### [Exercise description]
All of the entries must be reproduced exactly, with no images carried over.

[Data items]
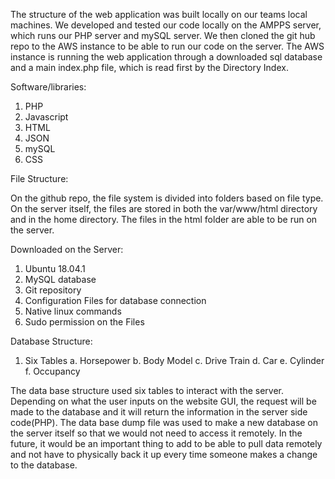 The structure of the web application was built locally on our teams local machines. We developed and tested our code locally on the AMPPS server, which runs our PHP server and mySQL server. We then cloned the git hub repo to the AWS instance to be able to run our code on the server. The AWS instance is running the web application through a downloaded sql database and a main index.php file, which is read first by the Directory Index.

Software/libraries:

1. PHP
2. Javascript
3. HTML
4. JSON
5. mySQL
6. CSS

File Structure:

On the github repo, the file system is divided into folders based on file type. On the server itself, the files are stored in both the var/www/html directory and in the home directory. The files in the html folder are able to be run on the server.

Downloaded on the Server:

1. Ubuntu 18.04.1
2. MySQL database
3. Git repository
4. Configuration Files for database connection
5. Native linux commands
6. Sudo permission on the Files

Database Structure:

1. Six Tables
  a. Horsepower
  b. Body Model
  c. Drive Train
  d. Car
  e. Cylinder
  f. Occupancy

The data base structure used six tables to interact with the server. Depending on what the user inputs on the website GUI, the request will be made to the database and it will return the information in the server side code(PHP). The data base dump file was used to make a new database on the server itself so that we would not need to access it remotely. In the future, it would be an important thing to add to be able to pull data remotely and not have to physically back it up every time someone makes a change to the database.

### [Written solution]
 The structure of the web application was built locally on our teams local machines. We developed and tested our code locally on the AMPPS server, which runs our PHP server and mySQL server. We then cloned the git hub repo to the AWS instance to be able to run our code on the server. The AWS instance is running the web application through a downloaded sql database and a main index.php file, which is read first by the Directory Index.

Software/libraries:

1. PHP
2. Javascript
3. HTML
4. JSON
5. mySQL
6. CSS

File Structure:

On the github repo, the file system is divided into folders based on file type. On the server itself, the files are stored in both the var/www/html directory and in the home directory. The files in the html folder are able to be run on the server.

Downloaded on the Server:

1. Ubuntu 18.04.1
2. MySQL database
3. Git repository
4. Configuration Files for database connection
5. Native linux commands
6. Sudo permission on the Files

Database Structure:

1. Six Tables
  a. Horsepower
  b. Body Model
  c. Drive Train
  d. Car
  e. Cylinder
  f. Occupancy

The data base structure used six tables to interact with the server. Depending on what the user inputs on the website GUI, the request will be made to the database and it will return the information in the server side code(PHP). The data base dump file was used to make a new database on the server itself so that we would not need to access it remotely. In the future, it would be an important thing to add to be able to pull data remotely and not have to physically back it up every time someone makes a change to the database.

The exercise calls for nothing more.